The 32-year-old attacked from the gun, and lapped numerous riders in the closing laps before taking the chequered flag. Here, he tells Cycling Weekly how he did it.
Play the circuit and the conditions
“The circuit in Chepstow had a small climb and was followed by a technical section, which is something I enjoy. I like getting low through the tight corners – I think this is where I managed to draw out seconds on the bunch lap after lap. It was raining on and off at 6pm, which is good for me, too. When you’re confident in your riding ability you can really push into the corners; I don’t think I would’ve gone quicker round them had it have been dry.”

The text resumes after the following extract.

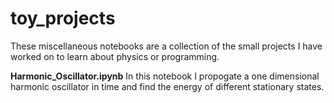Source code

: # toy_projects
These miscellaneous notebooks are a collection of the small projects I have worked on to learn about physics or programming.

**Harmonic_Oscillator.ipynb** In this notebook I propogate a one dimensional harmonic oscillator in time and find the energy of different stationary states.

“I prepared for the British Circuit Race Championships [last Wednesday] in the Pyrenees. Such a trip has worked well for me before, so I went there again in mid-July. I stayed three kilometres from the top of the Tourmalet, so I’d do efforts up to 1,200m, and then cruise up to the hotel at 1,900. It was a good trip, and I’ve felt really good since.”
Establish a gap
“It wasn’t planned that I’d attack from the gun. But we had a fast neutral lap, and I thought ‘why not go for it?’. I attacked hard and just kept on going. For the first 30 minutes, I did think the chase behind would start pulling me in, but after that, I was confident I wouldn’t get caught. Luckily I had my team-mate Tom Moses looking after a couple of other riders in chase move behind, which helped me out.”
Get into a rhythm
“I think the best thing about riding solo, particularly in a crit, is that you can pick your line. You don’t have to worry about where anybody else is, or what they’re doing. You get into a rhythm, and I knew if I kept that I’d be tough to catch.”
Keep something in reserve
“I wasn’t slowing down for the climb, but I just made sure I never went up it on my limit. I could have gone harder if I needed to – John [Herety, JLT-Condor team manager] was telling me the time checks every lap, so I knew if I had to step it up a bit on the following lap. It’s such a good feeling when you’re going so well.”